Rüstung
Ministerium: Thiel-Beteiligung spricht nicht gegen Drohnen-Auftrag

Das Verteidigungsministerium sieht die Beteiligung des US-Investors Thiel an dem Rüstungsunternehmen Stark nicht als Hindernis für einen geplanten Großauftrag.

    Der US-amerikanische Investor Peter Thiel hält mehrere Dollar-Scheine in der Hand.
    Der US-amerikanische Investor Peter Thiel (picture alliance / ASSOCIATED PRESS | Rebecca Blackwell)
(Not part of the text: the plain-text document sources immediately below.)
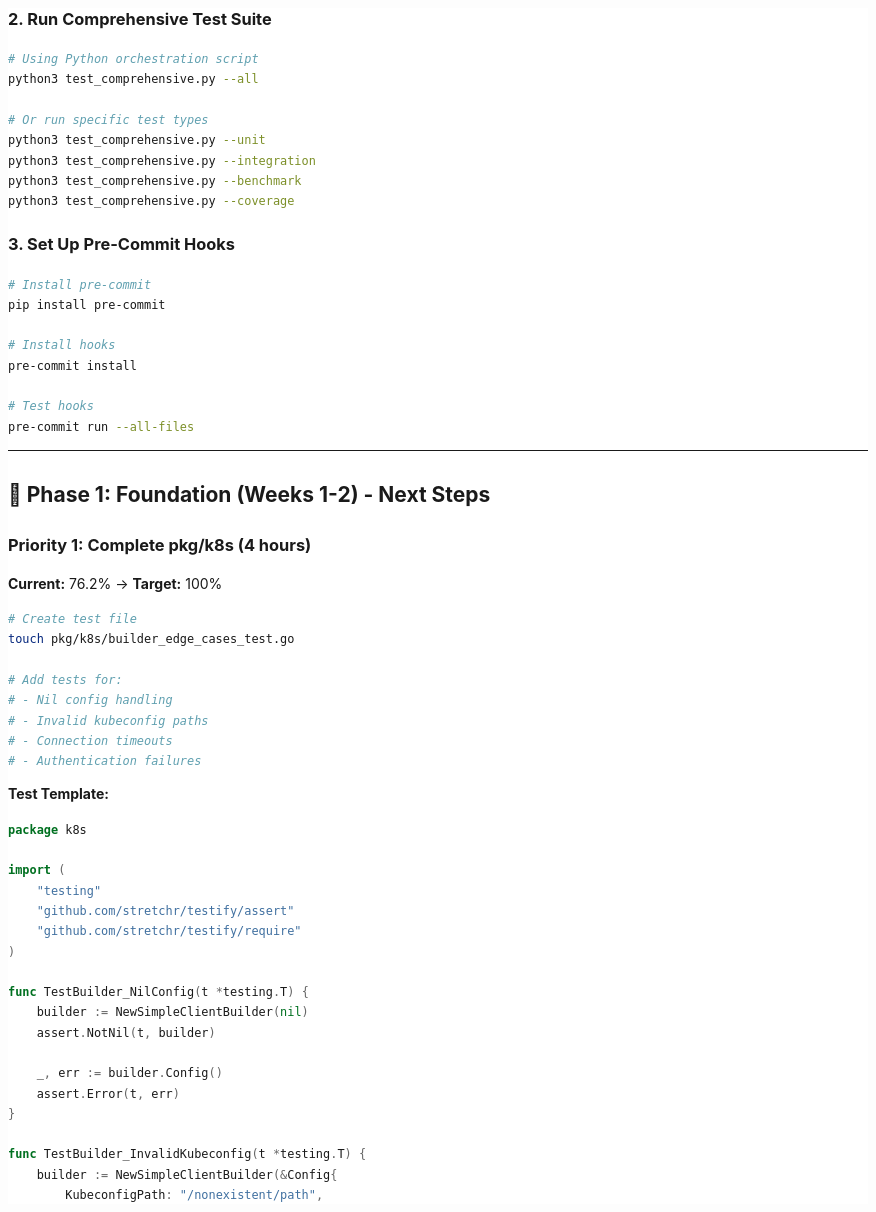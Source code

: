 ### 2. Run Comprehensive Test Suite

```bash
# Using Python orchestration script
python3 test_comprehensive.py --all

# Or run specific test types
python3 test_comprehensive.py --unit
python3 test_comprehensive.py --integration
python3 test_comprehensive.py --benchmark
python3 test_comprehensive.py --coverage
```

### 3. Set Up Pre-Commit Hooks

```bash
# Install pre-commit
pip install pre-commit

# Install hooks
pre-commit install

# Test hooks
pre-commit run --all-files
```

---

## 🎯 Phase 1: Foundation (Weeks 1-2) - Next Steps

### Priority 1: Complete pkg/k8s (4 hours)
**Current:** 76.2% → **Target:** 100%

```bash
# Create test file
touch pkg/k8s/builder_edge_cases_test.go

# Add tests for:
# - Nil config handling
# - Invalid kubeconfig paths
# - Connection timeouts
# - Authentication failures
```

**Test Template:**
```go
package k8s

import (
    "testing"
    "github.com/stretchr/testify/assert"
    "github.com/stretchr/testify/require"
)

func TestBuilder_NilConfig(t *testing.T) {
    builder := NewSimpleClientBuilder(nil)
    assert.NotNil(t, builder)

    _, err := builder.Config()
    assert.Error(t, err)
}

func TestBuilder_InvalidKubeconfig(t *testing.T) {
    builder := NewSimpleClientBuilder(&Config{
        KubeconfigPath: "/nonexistent/path",
```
    Thiels Anteil an der Firma liege unter zehn Prozent, zudem besitze er keine Kontroll- oder Sonderrechte, heißt es in einer Vorlage für den Haushaltsausschuss des Bundestags. Auch habe der Investor keinerlei Einblick in die operative Geschäftsführung oder Zugang zu Technologie. Verteidigungsminister Pistorius hatte erklärt, er teile Bedenken hinsichtlich des Einflusses von Thiel, der wegen kritischer Äußerungen zur Demokratie in der Kritik steht. Man müsse aber prüfen, ob er maßgebliche Mitspracherechte habe.
    Das Verteidigungsministerium plant den Kauf sogenannter Kamikaze-Drohnen. Dabei sollen Rahmenverträge unter anderem mit dem Unternehmen Stark geschlossen werden.
    Diese Nachricht wurde am 20.02.2026 im Programm Deutschlandfunk gesendet.